Origin of Ikebana
Origin of Ikebana may be traced back to remote antiquity where ever-green trees such as sakaki were considered as dwelling place of god. And in some primitive folklore religion, trees and flowers were dedicated to dead persons for the purpose of comforting the soul of them. After the introduction of Buddhism into Japan ( around A.D.680 ) customs of dedicating trees and flowers at the alter has gradually developed and in Heian era (794-1185) style of Ikebana as an objective of appreciation or enjoyment was established.
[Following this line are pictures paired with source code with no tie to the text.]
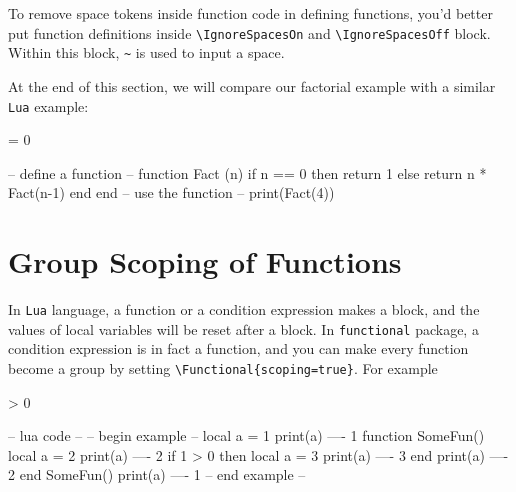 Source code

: \documentclass[oneside]{book}
\begin{document}
To remove space tokens inside function code in defining functions,
you'd better put function definitions inside \verb!\IgnoreSpacesOn! and
\verb!\IgnoreSpacesOff! block. Within this block, \verb!~! is used to input a space.

At the end of this section,
we will compare our factorial example with a similar \verb!Lua! example:

\begin{minipage}{0.69\textwidth}
\begin{codehigh}
\IgnoreSpacesOn
\PrgNewFunction {} {
   = {0} {
  }{
  }
}
\IgnoreSpacesOff
{}
\end{codehigh}
\end{minipage}%
\begin{minipage}{0.31\textwidth}
\begin{code}
-- define a function --
function Fact (n)
  if n == 0 then
    return 1
  else
    return n * Fact(n-1)
  end
end
-- use the function --
print(Fact(4))
\end{code}
\end{minipage}


\section{Group Scoping of Functions}

In \verb!Lua! language, a function or a condition expression makes a block,
and the values of local variables will be reset after a block.
In \verb!functional! package, a condition expression is in fact a function,
and you can make every function become a group by setting
\verb!\Functional{scoping=true}!. For example

\begin{minipage}{0.58\textwidth}
\begin{codehigh}
\IgnoreSpacesOn
\IntSet {}
\IntVarLog \lTmpaInt            %
\PrgNewFunction \SomeFun { } {
  \IntSet {}
  \IntVarLog \lTmpaInt          %
   > {0} {
    \IntSet {}
    \IntVarLog \lTmpaInt        %
  }{ }
  \IntVarLog \lTmpaInt          %
}
\SomeFun
\IntVarLog \lTmpaInt            %
\IgnoreSpacesOff
\end{codehigh}
\end{minipage}%
\begin{minipage}{0.42\textwidth}
\begin{code}
-- lua code --
-- begin example --
local a = 1
print(a)            ---- 1
function SomeFun()
  local a = 2
  print(a)          ---- 2
  if 1 > 0 then
    local a = 3
    print(a)        ---- 3
  end
  print(a)          ---- 2
end
SomeFun()
print(a)            ---- 1
-- end example --
\end{code}
\end{minipage}
\end{document}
In Muromachi era (1338-1573), thanks to the national policy of art promotion taken by successive Shoguns including famous Yoshimitsu Ashikaga, cultural activities such as nogaku and tea ceremony became popular. As a part of these activities, a new architectural style of Shoinzukuri appeared in this era. Shoinzukuri house is the origin of contemporary Japanese houses, ,having a room with an alcove, shelves and a study. Flowers were displayed mainly at the fixed place of the alcove, instead of the so far used movable place of wooden plate or desks. Flowers at the alcove urged the birth of the oldest style of flower arrangement Tatebana (flower erecting).
Birth of Nageire and Seika
Tatebana matured in Azuchi-Momoyama era (1573-1600). On the other hand Nageire (throw-in) emerged in this era. Flowers at the tea ceremony was also arranged in this manner. In Edo era (1603-1867), Tatebana was at its peak and the style was sophisticated further. However, simpler Nageire was more popular among the people rather than somewhat complicated Tatebana. A certain degree of formality was also required even for Nageire, to be decorated at an alcove. Thus intermediate style of Tatebana and Nageire emerged and its style was established in the latter part of Edo era. This style of flower arrangement, currently called Ikebana or Kakubana, possessing formality together with simplicity become very popular and gave birth to various schools.
Meiji Restoration and the decline of Ikebana
At the end of Edo era, after a few years of civil war, political power of Japan transferred from the then Shogun Yoshinobu Tokugawa to the Emperor in 1867.This is the beginning of Meiji era (1868-1912). With the rise of national tide of civilization and enlightenment in the early Meiji era,tendency to make light of the traditional culture prevailed among the people. Affected by this tendency, popularity of Ikebana as a whole declined in this era.
Birth of Nihonkoryu School
Mansaku Tsunoda,father of Icchu Tsunoda (founder and first head master of Nihonkoryu), worked at a village office for more than 20 years, as well as engaging in agriculture and sericulture. He had a strong interest in politics and science. On the other hand, he pursued the beauty of Ikebana mathematically and geometrically, leaving many literature in scrolls. Suggested by his father, Icchu Tsunoda started learning Ikebana at the age of 9 by attending first at Shofu Enshu School (7 years) and later at Aoyama Onryu School (4 years). He studied hard and mastered the secrets of Ikebana.
Then in 1900 he founded a new Ikebana school at Kofu, Yamanashi prefecture by the name of Koshinzan Koryu. His motto was " Ikebana is the spiritual reflection of oneself ". Later in 1914, he moved to Tokyo and changed the school name to Nihonkoryu. He died in 1938 at the age of 54.
His son Minoru Tsunoda (Icchu Tsunoda the Second) succeeded to the Iemoto of Nihonkoryu at the age of 34. Besides his busy activities as the head master of Nihonkoryu, he wished the prosperity of the Ikebana world as a whole. He endeavored to establish a metropolitan association of Ikebana "Ikebana Kyokai" and later a nationwide association of Ikebana schools "Ikebana Geijutsu Kyokai". He served in those associations as executive directors for many years. In 1980 he was decorated by Japanese government in recognition of his activities.He died in 1985 at the age of 81.
His wife Kikue (Icchu Tsunoda the Third) succeeded to the Iemoto at that year and in year 2000 she resigned the post because of her advanced age.
And her daughter Isshu Araki succeeded to the Iemoto as Icchu Tsunoda the Forth. She is also serving as directors in various Ikebana associations together with activities as Iemoto of Nihonkoryu.